• An investigation into the cold heavy oil production with sand process using synthetic cores and designed experiments

      Narayan, Arya; Awoleke, Obadare; Ahmadi, Mohabbat; Hanks, Catherine; Liu, Jenny (2016-05)
      This study deals with the development of a methodology for making low compressive strength cores used in an experimental investigation of the Cold Heavy Oil Production with Sand (CHOPS) process. An experimental setup was designed and built to investigate the effect of rock compressive strength as well as flow parameters, such as oil viscosity, net and total confining pressure, and injection rate, on core permeability. The approach was to optimize the value of a response variable by changing the values of the affecting factors. Sand blends were prepared by varying the ratios of aggregate, cementing material and water to prepare synthetic cores. An experimental unit was built to simulate wormhole propagation during the CHOPS process, where oil, at an ambient temperature, was injected into 2-inch × 4-inch cores at varying rates of 0.5–10 ml/min under differential confining pressures of 500 and 1000 psia.

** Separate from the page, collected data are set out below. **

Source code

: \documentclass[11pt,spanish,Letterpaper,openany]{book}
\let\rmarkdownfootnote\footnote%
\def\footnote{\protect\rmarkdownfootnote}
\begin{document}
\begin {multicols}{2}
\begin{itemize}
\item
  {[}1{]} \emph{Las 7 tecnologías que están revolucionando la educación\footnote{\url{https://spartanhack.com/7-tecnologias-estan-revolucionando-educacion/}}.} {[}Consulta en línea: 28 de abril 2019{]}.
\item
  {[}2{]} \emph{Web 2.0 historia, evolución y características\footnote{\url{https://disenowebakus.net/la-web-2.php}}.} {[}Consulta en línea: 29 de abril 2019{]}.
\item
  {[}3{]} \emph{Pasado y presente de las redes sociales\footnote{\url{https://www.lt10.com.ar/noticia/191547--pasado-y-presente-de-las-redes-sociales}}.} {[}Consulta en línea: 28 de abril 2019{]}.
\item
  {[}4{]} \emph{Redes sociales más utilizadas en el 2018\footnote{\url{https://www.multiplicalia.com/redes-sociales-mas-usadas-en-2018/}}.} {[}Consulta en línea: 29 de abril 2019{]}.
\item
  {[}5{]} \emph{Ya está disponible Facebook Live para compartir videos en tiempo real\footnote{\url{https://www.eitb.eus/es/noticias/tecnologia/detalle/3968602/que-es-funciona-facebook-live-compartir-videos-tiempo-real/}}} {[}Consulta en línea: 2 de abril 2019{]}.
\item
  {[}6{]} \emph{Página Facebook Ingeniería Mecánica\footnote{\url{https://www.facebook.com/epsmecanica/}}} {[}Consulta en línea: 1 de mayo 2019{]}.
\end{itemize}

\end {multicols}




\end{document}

The pressure drop across the core was monitored and recorded throughout the process. When non-swelling clay is used as a cementing material compared with actual cement to make synthetic core, the compressive strength of the samples falls dramatically by 64%. Two factors were considered in the coreflood experiments: Oil Viscosity (370 and 690 cp) and Injection Rates (0.5 and 3 ml/min) at a net confining pressure of 500 psia, below the compressive strength of the core. It is hypothesized that injecting oil of different viscosities at different rates affects the internal structure of the core in different ways (there is fluid-rock interaction) and thus, at lower pore volumes of injection, the permeability of the core for high viscosity oil is almost 11.2% greater than for low viscosity oil. Also, design of experiment approach was used and regression model was developed for permeability of core based on values recorded at specific pore volumes injected for different injection rates and oil viscosities. It was found that at a constant confining pressure for all rates and at lower pore volumes injected, 99.8% of the variance in permeability can be explained by oil viscosity, injection rate and their interaction. At higher pore volumes injected, the variance in permeability that can be explained by oil viscosity, the injection rate and their interaction is only 40.63%.